Inhibition of formyl peptide receptor 1 reduces the efficacy of anticancer chemotherapy against carcinogen-induced breast cancer

Figures & data

Figure 1. Characteristics of the breast cancer model used in this study. Breast cancers were induced in young (7-weeks-old) female BALB/c mice by implantation of medroxyprogesterone acetate (MPA)-releasing pellets followed by gavage with the DNA damaging agent 7,12-Dimethylbenz[a]anthracene (DMBA) for the following 6 weeks. The overall scheme of the experiment is shown in (A). Note that the interval between the last DMBA injection and the manifestation of palpable breast cancer lesions is rather variable. This interval is demonstrated for each mouse that was subsequently randomized for assignment to different treatment groups, as shown in (B). PBS, phosphate buffered saline; CsH, cyclosporine H; CTX, cyclophosphamide; MTX, mitoxantrone.

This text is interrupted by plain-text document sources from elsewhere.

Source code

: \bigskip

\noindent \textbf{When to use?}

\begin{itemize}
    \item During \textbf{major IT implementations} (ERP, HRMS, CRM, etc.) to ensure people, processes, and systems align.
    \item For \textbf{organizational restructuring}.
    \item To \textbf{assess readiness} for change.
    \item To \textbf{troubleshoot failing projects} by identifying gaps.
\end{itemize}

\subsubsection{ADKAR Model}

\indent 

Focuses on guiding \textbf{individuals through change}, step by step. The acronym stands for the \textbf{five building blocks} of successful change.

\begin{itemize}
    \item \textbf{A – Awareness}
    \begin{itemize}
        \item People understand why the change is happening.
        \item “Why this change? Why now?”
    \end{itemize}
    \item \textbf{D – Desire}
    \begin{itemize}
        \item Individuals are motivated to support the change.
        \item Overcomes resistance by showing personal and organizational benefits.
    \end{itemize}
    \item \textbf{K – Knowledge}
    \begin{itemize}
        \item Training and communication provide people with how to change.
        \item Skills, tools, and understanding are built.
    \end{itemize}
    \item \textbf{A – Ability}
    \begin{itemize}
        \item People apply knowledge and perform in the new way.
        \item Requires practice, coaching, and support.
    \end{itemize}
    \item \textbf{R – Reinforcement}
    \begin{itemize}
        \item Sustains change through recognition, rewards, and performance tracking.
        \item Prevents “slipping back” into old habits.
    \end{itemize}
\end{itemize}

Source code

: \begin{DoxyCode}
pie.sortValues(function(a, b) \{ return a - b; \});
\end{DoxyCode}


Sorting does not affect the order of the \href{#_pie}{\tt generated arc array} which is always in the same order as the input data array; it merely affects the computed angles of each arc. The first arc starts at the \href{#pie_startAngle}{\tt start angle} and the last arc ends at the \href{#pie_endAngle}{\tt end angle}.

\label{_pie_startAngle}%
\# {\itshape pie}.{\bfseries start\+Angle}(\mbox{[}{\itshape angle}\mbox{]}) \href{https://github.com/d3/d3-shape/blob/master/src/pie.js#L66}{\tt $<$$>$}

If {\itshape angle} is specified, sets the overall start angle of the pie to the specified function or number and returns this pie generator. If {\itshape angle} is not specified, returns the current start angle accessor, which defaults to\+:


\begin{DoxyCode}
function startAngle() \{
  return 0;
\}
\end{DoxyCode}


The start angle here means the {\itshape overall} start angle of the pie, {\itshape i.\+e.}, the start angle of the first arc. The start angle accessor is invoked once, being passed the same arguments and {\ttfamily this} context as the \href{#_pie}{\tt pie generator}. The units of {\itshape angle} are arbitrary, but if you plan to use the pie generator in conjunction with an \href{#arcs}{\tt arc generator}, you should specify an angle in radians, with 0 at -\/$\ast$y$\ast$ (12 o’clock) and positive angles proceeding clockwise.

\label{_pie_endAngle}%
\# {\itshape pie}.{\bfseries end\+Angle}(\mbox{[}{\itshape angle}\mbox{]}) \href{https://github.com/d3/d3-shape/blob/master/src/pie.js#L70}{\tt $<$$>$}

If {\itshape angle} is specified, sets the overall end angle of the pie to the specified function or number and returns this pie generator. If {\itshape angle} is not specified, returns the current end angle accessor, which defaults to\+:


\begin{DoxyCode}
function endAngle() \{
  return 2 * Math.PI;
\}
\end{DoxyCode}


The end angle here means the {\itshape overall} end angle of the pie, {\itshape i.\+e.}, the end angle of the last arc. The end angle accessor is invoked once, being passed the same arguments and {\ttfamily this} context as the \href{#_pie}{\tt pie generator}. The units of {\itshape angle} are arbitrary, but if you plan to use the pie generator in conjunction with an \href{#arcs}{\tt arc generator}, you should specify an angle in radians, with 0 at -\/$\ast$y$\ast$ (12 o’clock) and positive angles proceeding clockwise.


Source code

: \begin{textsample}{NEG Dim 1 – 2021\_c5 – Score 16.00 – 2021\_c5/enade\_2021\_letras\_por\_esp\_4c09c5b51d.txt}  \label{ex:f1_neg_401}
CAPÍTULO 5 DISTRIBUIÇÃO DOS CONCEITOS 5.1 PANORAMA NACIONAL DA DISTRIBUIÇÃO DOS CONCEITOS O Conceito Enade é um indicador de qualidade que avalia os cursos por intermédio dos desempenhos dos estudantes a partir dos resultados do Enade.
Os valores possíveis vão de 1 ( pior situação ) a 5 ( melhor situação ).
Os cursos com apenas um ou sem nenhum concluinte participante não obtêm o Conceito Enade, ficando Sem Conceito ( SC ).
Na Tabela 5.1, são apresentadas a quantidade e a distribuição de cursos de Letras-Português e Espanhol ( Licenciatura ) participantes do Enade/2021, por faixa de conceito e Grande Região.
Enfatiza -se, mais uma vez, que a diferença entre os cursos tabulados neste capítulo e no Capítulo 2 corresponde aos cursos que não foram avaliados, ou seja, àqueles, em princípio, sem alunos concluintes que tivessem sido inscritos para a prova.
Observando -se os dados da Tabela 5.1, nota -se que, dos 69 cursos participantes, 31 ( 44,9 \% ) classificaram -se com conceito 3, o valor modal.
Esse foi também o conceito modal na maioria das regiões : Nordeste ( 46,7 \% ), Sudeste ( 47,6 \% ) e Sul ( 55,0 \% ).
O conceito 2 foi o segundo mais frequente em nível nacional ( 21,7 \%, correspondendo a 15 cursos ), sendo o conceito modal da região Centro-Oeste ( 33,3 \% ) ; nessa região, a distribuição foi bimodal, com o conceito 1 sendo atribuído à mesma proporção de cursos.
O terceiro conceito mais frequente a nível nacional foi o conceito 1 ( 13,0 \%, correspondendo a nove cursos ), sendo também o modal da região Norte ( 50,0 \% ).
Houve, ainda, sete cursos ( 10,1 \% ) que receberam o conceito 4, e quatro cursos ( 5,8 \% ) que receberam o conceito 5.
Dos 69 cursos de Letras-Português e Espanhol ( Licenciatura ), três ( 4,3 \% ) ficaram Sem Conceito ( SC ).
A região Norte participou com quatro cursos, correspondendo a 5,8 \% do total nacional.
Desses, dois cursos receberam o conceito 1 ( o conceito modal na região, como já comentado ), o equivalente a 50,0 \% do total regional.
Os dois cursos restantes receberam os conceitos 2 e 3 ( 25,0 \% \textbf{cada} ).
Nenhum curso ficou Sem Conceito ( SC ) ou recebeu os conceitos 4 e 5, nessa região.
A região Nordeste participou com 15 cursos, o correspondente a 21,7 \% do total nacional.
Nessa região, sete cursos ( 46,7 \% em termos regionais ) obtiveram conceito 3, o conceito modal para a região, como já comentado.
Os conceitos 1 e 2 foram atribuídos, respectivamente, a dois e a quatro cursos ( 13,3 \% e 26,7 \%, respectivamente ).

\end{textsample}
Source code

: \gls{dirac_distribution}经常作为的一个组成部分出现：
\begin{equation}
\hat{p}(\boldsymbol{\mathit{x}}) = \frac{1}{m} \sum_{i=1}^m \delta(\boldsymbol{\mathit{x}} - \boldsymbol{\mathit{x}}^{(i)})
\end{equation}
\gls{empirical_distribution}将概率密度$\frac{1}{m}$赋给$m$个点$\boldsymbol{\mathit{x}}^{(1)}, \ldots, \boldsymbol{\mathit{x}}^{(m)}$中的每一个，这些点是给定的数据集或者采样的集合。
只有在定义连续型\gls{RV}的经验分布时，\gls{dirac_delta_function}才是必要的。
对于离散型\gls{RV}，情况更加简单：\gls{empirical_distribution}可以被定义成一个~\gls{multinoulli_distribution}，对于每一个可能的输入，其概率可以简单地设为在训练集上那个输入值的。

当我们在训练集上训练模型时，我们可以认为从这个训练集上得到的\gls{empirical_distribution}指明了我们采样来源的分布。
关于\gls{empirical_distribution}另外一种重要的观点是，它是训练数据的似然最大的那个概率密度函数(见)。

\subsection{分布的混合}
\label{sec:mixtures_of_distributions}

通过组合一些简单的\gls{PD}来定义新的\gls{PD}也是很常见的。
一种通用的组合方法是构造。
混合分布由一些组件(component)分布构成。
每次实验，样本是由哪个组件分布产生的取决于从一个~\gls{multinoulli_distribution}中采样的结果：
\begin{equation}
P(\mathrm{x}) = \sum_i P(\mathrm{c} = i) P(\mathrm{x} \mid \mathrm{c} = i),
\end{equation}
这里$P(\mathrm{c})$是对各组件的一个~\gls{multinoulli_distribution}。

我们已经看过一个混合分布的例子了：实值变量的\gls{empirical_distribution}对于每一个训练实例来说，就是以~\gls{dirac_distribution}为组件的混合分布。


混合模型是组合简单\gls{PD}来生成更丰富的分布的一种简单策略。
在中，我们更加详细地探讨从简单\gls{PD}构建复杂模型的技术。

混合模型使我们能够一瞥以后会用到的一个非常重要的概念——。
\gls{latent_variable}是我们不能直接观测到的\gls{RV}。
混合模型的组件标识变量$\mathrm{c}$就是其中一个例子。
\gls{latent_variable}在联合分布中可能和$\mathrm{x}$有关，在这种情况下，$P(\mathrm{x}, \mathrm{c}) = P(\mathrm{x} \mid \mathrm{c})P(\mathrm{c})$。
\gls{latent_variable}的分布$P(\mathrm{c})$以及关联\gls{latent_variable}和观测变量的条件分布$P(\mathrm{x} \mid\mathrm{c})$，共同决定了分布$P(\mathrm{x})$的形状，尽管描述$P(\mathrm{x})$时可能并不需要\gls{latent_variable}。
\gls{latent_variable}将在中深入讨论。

Figure 2. Effects of cyclosporin H on the efficacy of anticancer chemotherapy in a mouse model of breast cancers. (A) Immunocompetent BALB/c wild type (WT) mice bearing palpable hormone-induced mammary cancers received i.p. 5.17 mg/kg mitoxantrone (MTX) and 50 mg/kg cyclophosphamide (CTX) together with 30 mg/kg cyclosporin H (CsH) or an equivalent volume of phosphate buffered saline (PBS) and tumor growth was routinely assessed. Mice were treated when the tumor surface reached 25–35 mm² (day 0) and tumor growth was routinely assessed starting from the apparition of each tumor. Results from one representative experiment out of two independent ones involving at least four mice/group and yielding similar results are illustrated. Data are represented as means ± SEM over time. **p < 0.01, ***p < 0.001 (Wald test), as compared to PBS-treated tumors; ^###p < 0.05 (Wald test), as compared to MTX + CTX + CsH-treated tumors. Kaplan–Meier survival curves are shown in (B). n.s., non-significant, ***p < 0.001 (Log-Rank), as compared to PBS-treated tumors; ^##p < 0.01 (Log-Rank), as compared to MTX + CTX+ CsH-treated tumors.